Patanjali Ayurved Ltd. (Patanjali Pure Cow’s Ghee): The reference to ‘Keratin’ content in Cow’s milk in the advertisement was found to be an error. The word Keratin was used instead of ‘Carotene’ and the claim ‘Scientific fact: Cow’s milk contains Keratin’ was incorrect.
Patanjali Ayurved Ltd. (Patanjali Atta Noodles): The claim in the advertisement, ‘Oil Free’ was not substantiated and is misleading by implication.
Coca-Cola India Pvt. Ltd. (Coca-Cola Zero): The disclaimer in the advertisement of Coca-Cola Zero was not as per the size stipulated in the ASCI Guidelines for Supers. It was concluded that disclaimer in the advertisement is not clearly legible. The advertisement contravened the ASCI Guidelines on Supers.
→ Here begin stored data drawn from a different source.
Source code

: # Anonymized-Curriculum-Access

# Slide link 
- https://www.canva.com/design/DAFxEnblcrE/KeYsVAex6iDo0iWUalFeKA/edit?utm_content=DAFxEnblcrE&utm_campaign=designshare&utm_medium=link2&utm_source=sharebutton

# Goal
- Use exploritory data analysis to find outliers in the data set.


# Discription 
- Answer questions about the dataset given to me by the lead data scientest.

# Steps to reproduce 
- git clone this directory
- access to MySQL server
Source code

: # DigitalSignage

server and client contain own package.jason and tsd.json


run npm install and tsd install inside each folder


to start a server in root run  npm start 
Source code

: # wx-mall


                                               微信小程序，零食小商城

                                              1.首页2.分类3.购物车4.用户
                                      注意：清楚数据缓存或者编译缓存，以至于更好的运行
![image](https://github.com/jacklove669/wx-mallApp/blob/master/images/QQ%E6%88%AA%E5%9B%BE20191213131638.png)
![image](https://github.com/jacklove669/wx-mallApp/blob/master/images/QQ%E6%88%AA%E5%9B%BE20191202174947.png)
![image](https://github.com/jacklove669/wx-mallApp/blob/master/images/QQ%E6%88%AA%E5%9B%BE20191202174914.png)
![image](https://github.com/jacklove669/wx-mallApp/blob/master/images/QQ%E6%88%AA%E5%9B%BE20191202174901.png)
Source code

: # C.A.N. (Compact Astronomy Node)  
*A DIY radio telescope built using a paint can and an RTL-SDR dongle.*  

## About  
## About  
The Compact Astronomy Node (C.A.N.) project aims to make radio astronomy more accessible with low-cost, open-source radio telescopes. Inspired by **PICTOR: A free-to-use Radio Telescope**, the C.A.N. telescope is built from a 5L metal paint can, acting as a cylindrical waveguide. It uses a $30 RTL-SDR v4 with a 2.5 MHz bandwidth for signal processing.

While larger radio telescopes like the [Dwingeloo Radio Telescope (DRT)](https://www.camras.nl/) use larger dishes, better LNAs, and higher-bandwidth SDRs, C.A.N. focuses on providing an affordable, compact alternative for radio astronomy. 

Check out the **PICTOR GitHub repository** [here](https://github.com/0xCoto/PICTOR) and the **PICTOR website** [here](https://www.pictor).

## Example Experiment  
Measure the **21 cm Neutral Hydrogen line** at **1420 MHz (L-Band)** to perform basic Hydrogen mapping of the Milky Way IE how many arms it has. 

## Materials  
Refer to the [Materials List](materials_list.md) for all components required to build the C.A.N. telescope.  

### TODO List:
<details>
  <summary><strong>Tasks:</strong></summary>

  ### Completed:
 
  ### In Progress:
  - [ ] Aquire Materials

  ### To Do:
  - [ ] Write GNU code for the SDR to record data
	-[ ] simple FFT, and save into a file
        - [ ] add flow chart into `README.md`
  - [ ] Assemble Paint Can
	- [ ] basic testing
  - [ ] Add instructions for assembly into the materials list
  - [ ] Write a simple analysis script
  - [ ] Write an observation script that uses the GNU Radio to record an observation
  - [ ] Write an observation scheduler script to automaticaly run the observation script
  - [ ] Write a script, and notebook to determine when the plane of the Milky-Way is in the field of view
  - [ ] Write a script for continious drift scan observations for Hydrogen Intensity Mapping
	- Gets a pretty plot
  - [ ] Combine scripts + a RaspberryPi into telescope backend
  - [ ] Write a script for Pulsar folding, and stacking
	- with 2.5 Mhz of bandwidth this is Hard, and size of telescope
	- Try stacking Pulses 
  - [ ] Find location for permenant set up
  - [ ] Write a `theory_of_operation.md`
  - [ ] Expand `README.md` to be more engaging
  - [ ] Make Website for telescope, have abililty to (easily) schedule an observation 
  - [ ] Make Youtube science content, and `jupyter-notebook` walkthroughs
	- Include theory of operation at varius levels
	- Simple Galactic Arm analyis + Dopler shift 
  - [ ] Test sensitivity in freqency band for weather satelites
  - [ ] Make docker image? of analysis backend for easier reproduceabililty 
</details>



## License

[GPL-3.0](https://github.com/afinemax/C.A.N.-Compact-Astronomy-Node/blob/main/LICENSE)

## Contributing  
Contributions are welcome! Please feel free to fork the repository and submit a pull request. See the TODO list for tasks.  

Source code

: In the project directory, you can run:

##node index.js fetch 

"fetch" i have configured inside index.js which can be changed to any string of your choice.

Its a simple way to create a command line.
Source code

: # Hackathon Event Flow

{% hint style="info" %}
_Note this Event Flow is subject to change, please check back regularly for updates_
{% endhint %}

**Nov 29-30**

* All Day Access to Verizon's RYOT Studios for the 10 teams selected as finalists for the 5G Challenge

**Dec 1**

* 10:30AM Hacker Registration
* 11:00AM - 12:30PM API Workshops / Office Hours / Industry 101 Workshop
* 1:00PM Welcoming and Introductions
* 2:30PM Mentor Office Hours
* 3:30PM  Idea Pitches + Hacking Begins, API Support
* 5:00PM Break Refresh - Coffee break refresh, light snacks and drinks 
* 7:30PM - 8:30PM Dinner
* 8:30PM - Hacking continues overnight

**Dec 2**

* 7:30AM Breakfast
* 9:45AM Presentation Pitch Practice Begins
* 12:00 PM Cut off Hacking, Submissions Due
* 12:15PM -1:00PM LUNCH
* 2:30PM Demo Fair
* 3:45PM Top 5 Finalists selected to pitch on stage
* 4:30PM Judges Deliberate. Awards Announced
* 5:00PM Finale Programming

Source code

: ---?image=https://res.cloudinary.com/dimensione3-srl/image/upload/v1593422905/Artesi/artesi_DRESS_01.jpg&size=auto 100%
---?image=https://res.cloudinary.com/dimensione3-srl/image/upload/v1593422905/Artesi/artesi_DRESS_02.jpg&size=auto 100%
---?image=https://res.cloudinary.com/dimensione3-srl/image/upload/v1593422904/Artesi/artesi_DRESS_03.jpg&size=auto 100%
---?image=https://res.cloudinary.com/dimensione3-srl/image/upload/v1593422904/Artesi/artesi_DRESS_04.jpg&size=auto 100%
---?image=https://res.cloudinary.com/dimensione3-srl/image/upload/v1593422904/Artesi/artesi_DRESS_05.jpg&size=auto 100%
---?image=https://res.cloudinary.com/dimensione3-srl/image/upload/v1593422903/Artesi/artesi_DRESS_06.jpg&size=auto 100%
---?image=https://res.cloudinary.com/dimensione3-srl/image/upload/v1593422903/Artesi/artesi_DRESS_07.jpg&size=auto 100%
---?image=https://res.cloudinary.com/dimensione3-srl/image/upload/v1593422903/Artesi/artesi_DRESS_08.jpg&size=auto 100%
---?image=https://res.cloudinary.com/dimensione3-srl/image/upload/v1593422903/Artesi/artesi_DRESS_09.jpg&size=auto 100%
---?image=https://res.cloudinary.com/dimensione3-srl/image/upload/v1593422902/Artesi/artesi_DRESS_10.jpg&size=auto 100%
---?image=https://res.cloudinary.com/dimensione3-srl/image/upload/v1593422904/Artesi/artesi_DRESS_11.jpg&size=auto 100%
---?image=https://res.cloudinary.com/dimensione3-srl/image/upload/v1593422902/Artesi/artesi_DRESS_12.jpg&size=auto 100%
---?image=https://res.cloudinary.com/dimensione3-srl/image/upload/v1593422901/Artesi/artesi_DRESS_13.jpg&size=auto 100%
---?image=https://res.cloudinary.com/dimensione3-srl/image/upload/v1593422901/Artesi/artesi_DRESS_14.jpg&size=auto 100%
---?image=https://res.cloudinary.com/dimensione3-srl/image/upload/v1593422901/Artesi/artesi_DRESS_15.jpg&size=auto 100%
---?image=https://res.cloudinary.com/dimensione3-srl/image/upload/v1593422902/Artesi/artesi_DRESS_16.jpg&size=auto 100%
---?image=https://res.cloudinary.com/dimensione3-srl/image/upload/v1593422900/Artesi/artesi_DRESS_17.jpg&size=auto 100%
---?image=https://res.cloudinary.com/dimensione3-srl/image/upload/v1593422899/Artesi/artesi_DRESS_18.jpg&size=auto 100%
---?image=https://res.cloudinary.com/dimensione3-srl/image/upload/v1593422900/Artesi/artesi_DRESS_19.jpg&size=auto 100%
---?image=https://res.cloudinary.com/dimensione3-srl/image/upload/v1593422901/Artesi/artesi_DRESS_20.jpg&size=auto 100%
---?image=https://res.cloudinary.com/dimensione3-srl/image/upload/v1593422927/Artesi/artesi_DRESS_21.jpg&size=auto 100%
Facebook India (Facebook Free Basics): The claim in the advertisement, ‘Free Basics is at risk of being banned’ was considered to be misleading by exaggeration. Further, the claim in the advertisement, ‘Through a trial of Free Basics by Facebook, Ganesh learnt new farming techniques that doubled his crop yield’, the farmer’s interview / testimonial is not an adequate substantiation for the claim quantifying doubling of crop yield directly attributable to the Free Basics trial by the farmer. Also, it was not conclusively proven what the crop yields were prior to Ganesh using internet and post using Free Basics trial. Using an individual testimonial without any claim support data, while reaching out to consumers at large, was considered to be misleading by implication and exaggeration. Also, in the absence of any disclaimer to that effect, the reference to the claim in the advertisement, ‘benefits of Free Internet’ was misleading by ambiguity.
Amazon.in: The discrepancy between the specification declared on the Amazon.com web-site for AdraxxCrosman Roof Prism Binoculars, and the specification mentioned on the product visual led to the conclusion that the advertisement is misleading.
The Times of India: The claim in the advertisement, ‘Presenting India’s most challenging school quiz.’ was not substantiated by providing comparative data versus other contests of similar nature to support how this quiz is better in the challenge level and the claim of the ‘Most’ challenging quiz.